Plotting these dynamics against each other allows us to develop a consistent framework for where people currently reside in their role and helps us provide the training they need to get them to their future potential more successfully. The chart comparing the two dynamics can be broken into four quadrants, A, B, C and D. By placing staff names in the appropriate quadrant, we can deduce where individuals are. The chart also gives leaders a picture of where the team is overall. It helps identify what we need internally before searching elsewhere.
GOAL: develop as many As as possible!
‘A’ people --- The more As on the team, the better.
These people are at their peak or will be continually pushing beyond their peak. They may be used as trainers for other staff. They are go-to people that take on responsibility and independence. They enable progress.

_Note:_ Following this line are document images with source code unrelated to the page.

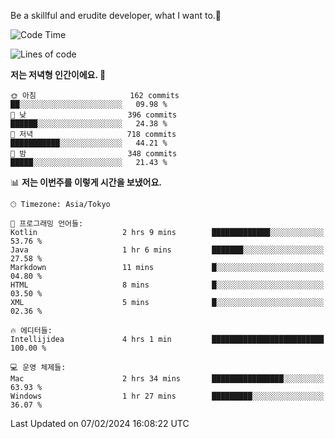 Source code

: Be a skillful and erudite developer, what I want to.👶

<!--START_SECTION:waka-->
![Code Time](http://img.shields.io/badge/Code%20Time-429%20hrs%2058%20mins-blue)

![Lines of code](https://img.shields.io/badge/%EC%A0%80%EB%8A%94%20%EC%97%AC%ED%83%9C%EA%B9%8C%EC%A7%80%20-756.5%20thousand%20%EC%A4%84%EC%9D%98%20%EC%BD%94%EB%93%9C%EB%A5%BC%20%EC%9E%91%EC%84%B1%ED%96%88%EC%96%B4%EC%9A%94.-blue)

**저는 저녁형 인간이에요. 🦉** 

```text
🌞 아침                     162 commits         ██░░░░░░░░░░░░░░░░░░░░░░░   09.98 % 
🌆 낮　                     396 commits         ██████░░░░░░░░░░░░░░░░░░░   24.38 % 
🌃 저녁                     718 commits         ███████████░░░░░░░░░░░░░░   44.21 % 
🌙 밤　                     348 commits         █████░░░░░░░░░░░░░░░░░░░░   21.43 % 
```


📊 **저는 이번주를 이렇게 시간을 보냈어요.** 

```text
🕑︎ Timezone: Asia/Tokyo

💬 프로그래밍 언어들: 
Kotlin                   2 hrs 9 mins        █████████████░░░░░░░░░░░░   53.76 % 
Java                     1 hr 6 mins         ███████░░░░░░░░░░░░░░░░░░   27.58 % 
Markdown                 11 mins             █░░░░░░░░░░░░░░░░░░░░░░░░   04.80 % 
HTML                     8 mins              █░░░░░░░░░░░░░░░░░░░░░░░░   03.50 % 
XML                      5 mins              █░░░░░░░░░░░░░░░░░░░░░░░░   02.36 % 

🔥 에디터들: 
Intellijidea             4 hrs 1 min         █████████████████████████   100.00 % 

💻 운영 체제들: 
Mac                      2 hrs 34 mins       ████████████████░░░░░░░░░   63.93 % 
Windows                  1 hr 27 mins        █████████░░░░░░░░░░░░░░░░   36.07 % 
```


 Last Updated on 07/02/2024 16:08:22 UTC
<!--END_SECTION:waka-->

‘B’ people --- Need your attention.
They may be bored, ready for a new assignment, distracted by something going on personally or perhaps feel overwhelmed. Either way, they need their leader to ask open-ended questions. Due to their high potential, they sometimes re-motivate themselves once someone acknowledges that they are dealing with something. Other times, they simply need to work on something different or be given autonomy to try it another way. For some reason of another, they are currently under-utilized. Figure out why and they may slide into A.
‘C’ people --- I’m new here.
The Cs are newer to their roles or have recently taken on a task that is challenging them in a manner they have not been before. They feel out of sorts and are discovering what it takes to do something well fist hand. They need support, empathy and an opportunity to build goals and expectation with tangible timelines. This may give them comfort in knowing there is a plan and the discomfort is temporary. To move them into A, leaders can reassure them that they are here for a reason and are capable. Monitor and support in a way that is tailored to them.
‘D’ people --- Assess fit.
The Ds are either not suited for the job or need to be reassigned to different responsibility within the organization. They have become part of a Broadway play, but miscast in the script. They have talent that they are choosing not to use and leaders need to uncover why. When leaders diagnose the reasons, they will know what needs to be done.
By now, you have already had visual thoughts of your teammates on the chart. If you chose to ignore these, their failures are your fault. Plot the ABCDs to promote more As and you will have developed a succession plan for them only their leader could have crafted.